Supplied data Block Start
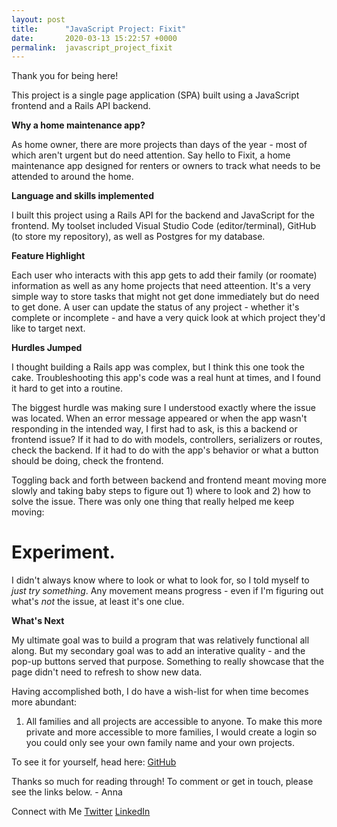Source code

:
 ```yaml
---
layout: post
title:      "JavaScript Project: Fixit"
date:       2020-03-13 15:22:57 +0000
permalink:  javascript_project_fixit
---
```


Thank you for being here! 

This project is a single page application (SPA) built using a JavaScript frontend and a Rails API backend.

**Why a home maintenance app?**

As home owner, there are more projects than days of the year - most of which aren't urgent but do need attention. Say hello to Fixit, a home maintenance app designed for renters or owners to track what needs to be attended to around the home.

**Language and skills implemented**

I built this project using a Rails API for the backend and JavaScript for the frontend. My toolset included Visual Studio Code (editor/terminal), GitHub (to store my repository), as well as Postgres for my database.

**Feature Highlight** 

Each user who interacts with this app gets to add their family (or roomate) information as well as any home projects that need atteention. It's a very simple way to store tasks that might not get done immediately but do need to get done. A user can update the status of any project - whether it's complete or incomplete - and have a very quick look at which project they'd like to target next. 

**Hurdles Jumped** 

I thought building a Rails app was complex, but I think this one took the cake. Troubleshooting this app's code was a real hunt at times, and I found it hard to get into a routine.

The biggest hurdle was making sure I understood exactly where the issue was located. When an error message appeared or when the app wasn't responding in the intended way, I first had to ask, is this a backend or frontend issue? If it had to do with models, controllers, serializers or routes, check the backend. If it had to do with the app's behavior or what a button should be doing, check the frontend.
 
Toggling back and forth between backend and frontend meant moving more slowly and taking baby steps to figure out 1) where to look and 2) how to solve the issue. There was only one thing that really helped me keep moving:
# Experiment.
I didn't always know where to look or what to look for, so I told myself to *just try something*. Any movement means progress - even if I'm figuring out what's *not* the issue, at least it's one clue.

**What's Next**

My ultimate goal was to build a program that was relatively functional all along. But my secondary goal was to add an interative quality - and the pop-up buttons served that purpose. Something to really showcase that the page didn't need to refresh to show new data.

Having accomplished both, I do have a wish-list for when time becomes more abundant:

1) All families and all projects are accessible to anyone. To make this more private and more accessible to more families, I would create a login so you could only see your own family name and your own projects.

To see it for yourself, head here: [GitHub](https://github.com/AnnaWijetunga/fixit)

Thanks so much for reading through! To comment or get in touch, please see the links below. - Anna

Connect with Me [Twitter](https://twitter.com/AnnaWijetunga) [LinkedIn](https://www.linkedin.com/in/annatattan/)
Supplied data Block End
**Your task**
Take exactly the lines from the one containing "Thank you for being here!" through the one containing "# Experiment." in the data above, and output them with nothing added.

**Reply to the task**
Thank you for being here! 

This project is a single page application (SPA) built using a JavaScript frontend and a Rails API backend.

**Why a home maintenance app?**

As home owner, there are more projects than days of the year - most of which aren't urgent but do need attention. Say hello to Fixit, a home maintenance app designed for renters or owners to track what needs to be attended to around the home.

**Language and skills implemented**

I built this project using a Rails API for the backend and JavaScript for the frontend. My toolset included Visual Studio Code (editor/terminal), GitHub (to store my repository), as well as Postgres for my database.

**Feature Highlight** 

Each user who interacts with this app gets to add their family (or roomate) information as well as any home projects that need atteention. It's a very simple way to store tasks that might not get done immediately but do need to get done. A user can update the status of any project - whether it's complete or incomplete - and have a very quick look at which project they'd like to target next. 

**Hurdles Jumped** 

I thought building a Rails app was complex, but I think this one took the cake. Troubleshooting this app's code was a real hunt at times, and I found it hard to get into a routine.

The biggest hurdle was making sure I understood exactly where the issue was located. When an error message appeared or when the app wasn't responding in the intended way, I first had to ask, is this a backend or frontend issue? If it had to do with models, controllers, serializers or routes, check the backend. If it had to do with the app's behavior or what a button should be doing, check the frontend.
 
Toggling back and forth between backend and frontend meant moving more slowly and taking baby steps to figure out 1) where to look and 2) how to solve the issue. There was only one thing that really helped me keep moving:
# Experiment.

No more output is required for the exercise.